WHAT THIS TASK INVOLVES: Return every entry exactly as it is written in the listing.
(RECORDS FOR PROCESSING)
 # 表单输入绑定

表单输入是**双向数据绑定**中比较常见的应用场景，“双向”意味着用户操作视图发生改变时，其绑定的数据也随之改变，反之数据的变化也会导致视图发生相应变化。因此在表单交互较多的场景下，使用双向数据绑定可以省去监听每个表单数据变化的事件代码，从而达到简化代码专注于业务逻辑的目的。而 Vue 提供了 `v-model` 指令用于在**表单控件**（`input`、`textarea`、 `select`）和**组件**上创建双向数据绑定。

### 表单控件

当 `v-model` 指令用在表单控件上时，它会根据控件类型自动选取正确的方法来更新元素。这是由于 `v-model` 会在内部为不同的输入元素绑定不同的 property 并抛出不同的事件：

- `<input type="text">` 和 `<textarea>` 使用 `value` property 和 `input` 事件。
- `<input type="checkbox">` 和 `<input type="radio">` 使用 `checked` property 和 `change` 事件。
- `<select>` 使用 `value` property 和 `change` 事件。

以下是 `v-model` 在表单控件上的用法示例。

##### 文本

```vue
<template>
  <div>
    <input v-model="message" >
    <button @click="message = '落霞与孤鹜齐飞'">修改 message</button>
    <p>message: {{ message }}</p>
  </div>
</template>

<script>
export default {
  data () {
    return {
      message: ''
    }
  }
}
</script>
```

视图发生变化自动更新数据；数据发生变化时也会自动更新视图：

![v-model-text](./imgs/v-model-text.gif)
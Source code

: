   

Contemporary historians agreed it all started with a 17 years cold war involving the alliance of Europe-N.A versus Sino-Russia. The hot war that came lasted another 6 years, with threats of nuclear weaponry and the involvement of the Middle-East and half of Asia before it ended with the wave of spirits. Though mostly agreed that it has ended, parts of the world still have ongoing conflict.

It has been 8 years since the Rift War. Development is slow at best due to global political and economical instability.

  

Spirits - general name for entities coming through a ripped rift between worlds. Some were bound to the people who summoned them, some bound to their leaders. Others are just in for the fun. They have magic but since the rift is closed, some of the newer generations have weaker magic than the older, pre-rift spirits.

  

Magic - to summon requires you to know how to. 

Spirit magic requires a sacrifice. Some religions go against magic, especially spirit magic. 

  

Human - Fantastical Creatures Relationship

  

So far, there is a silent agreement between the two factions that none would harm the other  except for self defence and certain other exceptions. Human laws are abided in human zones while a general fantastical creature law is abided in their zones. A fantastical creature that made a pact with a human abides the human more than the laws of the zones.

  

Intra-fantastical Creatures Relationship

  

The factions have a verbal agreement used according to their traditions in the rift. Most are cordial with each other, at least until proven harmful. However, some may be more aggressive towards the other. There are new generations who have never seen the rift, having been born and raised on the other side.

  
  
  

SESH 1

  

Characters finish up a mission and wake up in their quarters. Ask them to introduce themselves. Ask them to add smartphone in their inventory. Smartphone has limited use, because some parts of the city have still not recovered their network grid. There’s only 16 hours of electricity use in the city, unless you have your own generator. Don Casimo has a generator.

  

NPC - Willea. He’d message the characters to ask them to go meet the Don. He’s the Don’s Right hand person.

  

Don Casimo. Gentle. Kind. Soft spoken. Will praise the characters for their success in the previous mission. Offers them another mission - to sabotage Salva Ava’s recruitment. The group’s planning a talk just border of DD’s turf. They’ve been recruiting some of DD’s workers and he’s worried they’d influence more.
(End RECORDS FOR PROCESSING)
TASK RESPONSE:
 # 表单输入绑定

表单输入是**双向数据绑定**中比较常见的应用场景，“双向”意味着用户操作视图发生改变时，其绑定的数据也随之改变，反之数据的变化也会导致视图发生相应变化。因此在表单交互较多的场景下，使用双向数据绑定可以省去监听每个表单数据变化的事件代码，从而达到简化代码专注于业务逻辑的目的。而 Vue 提供了 `v-model` 指令用于在**表单控件**（`input`、`textarea`、 `select`）和**组件**上创建双向数据绑定。

### 表单控件

当 `v-model` 指令用在表单控件上时，它会根据控件类型自动选取正确的方法来更新元素。这是由于 `v-model` 会在内部为不同的输入元素绑定不同的 property 并抛出不同的事件：

- `<input type="text">` 和 `<textarea>` 使用 `value` property 和 `input` 事件。
- `<input type="checkbox">` 和 `<input type="radio">` 使用 `checked` property 和 `change` 事件。
- `<select>` 使用 `value` property 和 `change` 事件。

以下是 `v-model` 在表单控件上的用法示例。

##### 文本

```vue
<template>
  <div>
    <input v-model="message" >
    <button @click="message = '落霞与孤鹜齐飞'">修改 message</button>
    <p>message: {{ message }}</p>
  </div>
</template>

<script>
export default {
  data () {
    return {
      message: ''
    }
  }
}
</script>
```

视图发生变化自动更新数据；数据发生变化时也会自动更新视图：

![v-model-text](./imgs/v-model-text.gif)
Source code

:   

Contemporary historians agreed it all started with a 17 years cold war involving the alliance of Europe-N.A versus Sino-Russia. The hot war that came lasted another 6 years, with threats of nuclear weaponry and the involvement of the Middle-East and half of Asia before it ended with the wave of spirits. Though mostly agreed that it has ended, parts of the world still have ongoing conflict.

It has been 8 years since the Rift War. Development is slow at best due to global political and economical instability.

  

Spirits - general name for entities coming through a ripped rift between worlds. Some were bound to the people who summoned them, some bound to their leaders. Others are just in for the fun. They have magic but since the rift is closed, some of the newer generations have weaker magic than the older, pre-rift spirits.

  

Magic - to summon requires you to know how to. 

Spirit magic requires a sacrifice. Some religions go against magic, especially spirit magic. 

  

Human - Fantastical Creatures Relationship

  

So far, there is a silent agreement between the two factions that none would harm the other  except for self defence and certain other exceptions. Human laws are abided in human zones while a general fantastical creature law is abided in their zones. A fantastical creature that made a pact with a human abides the human more than the laws of the zones.

  

Intra-fantastical Creatures Relationship

  

The factions have a verbal agreement used according to their traditions in the rift. Most are cordial with each other, at least until proven harmful. However, some may be more aggressive towards the other. There are new generations who have never seen the rift, having been born and raised on the other side.

  
  
  

SESH 1

  

Characters finish up a mission and wake up in their quarters. Ask them to introduce themselves. Ask them to add smartphone in their inventory. Smartphone has limited use, because some parts of the city have still not recovered their network grid. There’s only 16 hours of electricity use in the city, unless you have your own generator. Don Casimo has a generator.

  

NPC - Willea. He’d message the characters to ask them to go meet the Don. He’s the Don’s Right hand person.

  

Don Casimo. Gentle. Kind. Soft spoken. Will praise the characters for their success in the previous mission. Offers them another mission - to sabotage Salva Ava’s recruitment. The group’s planning a talk just border of DD’s turf. They’ve been recruiting some of DD’s workers and he’s worried they’d influence more.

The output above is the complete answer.